Check every line of the data and copy the ones where "https" appears.
—————
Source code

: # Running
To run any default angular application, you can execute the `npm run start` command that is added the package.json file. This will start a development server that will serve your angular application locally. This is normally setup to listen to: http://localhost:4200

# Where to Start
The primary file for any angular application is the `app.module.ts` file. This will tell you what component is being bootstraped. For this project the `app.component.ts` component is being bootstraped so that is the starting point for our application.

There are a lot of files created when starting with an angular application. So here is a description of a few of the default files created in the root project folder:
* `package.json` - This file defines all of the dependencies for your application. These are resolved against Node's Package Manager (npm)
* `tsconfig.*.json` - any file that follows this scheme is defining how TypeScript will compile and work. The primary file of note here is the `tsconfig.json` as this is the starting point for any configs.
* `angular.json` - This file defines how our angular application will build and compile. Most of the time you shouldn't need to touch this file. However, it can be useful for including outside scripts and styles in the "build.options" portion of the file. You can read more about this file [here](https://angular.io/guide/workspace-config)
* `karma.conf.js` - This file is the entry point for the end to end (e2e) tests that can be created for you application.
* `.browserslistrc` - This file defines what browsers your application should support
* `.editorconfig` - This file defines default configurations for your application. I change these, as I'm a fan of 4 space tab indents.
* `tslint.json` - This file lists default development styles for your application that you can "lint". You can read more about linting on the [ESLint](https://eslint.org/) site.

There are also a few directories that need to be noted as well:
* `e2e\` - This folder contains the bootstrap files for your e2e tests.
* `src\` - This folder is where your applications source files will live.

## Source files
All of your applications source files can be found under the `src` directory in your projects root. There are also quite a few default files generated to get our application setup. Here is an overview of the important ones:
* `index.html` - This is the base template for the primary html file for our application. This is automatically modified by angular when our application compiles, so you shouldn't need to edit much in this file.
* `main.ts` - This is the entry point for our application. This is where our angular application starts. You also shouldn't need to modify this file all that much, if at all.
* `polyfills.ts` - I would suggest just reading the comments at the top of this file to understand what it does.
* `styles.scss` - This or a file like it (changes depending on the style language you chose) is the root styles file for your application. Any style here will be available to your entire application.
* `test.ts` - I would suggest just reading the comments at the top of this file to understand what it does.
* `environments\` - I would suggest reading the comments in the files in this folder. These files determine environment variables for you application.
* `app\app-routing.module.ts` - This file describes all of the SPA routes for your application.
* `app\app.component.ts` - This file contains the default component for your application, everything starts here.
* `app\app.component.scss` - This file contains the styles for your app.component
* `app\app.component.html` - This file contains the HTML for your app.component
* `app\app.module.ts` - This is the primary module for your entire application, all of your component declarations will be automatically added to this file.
—————
§ Final answer:
* `angular.json` - This file defines how our angular application will build and compile. Most of the time you shouldn't need to touch this file. However, it can be useful for including outside scripts and styles in the "build.options" portion of the file. You can read more about this file [here](https://angular.io/guide/workspace-config)
* `tslint.json` - This file lists default development styles for your application that you can "lint". You can read more about linting on the [ESLint](https://eslint.org/) site.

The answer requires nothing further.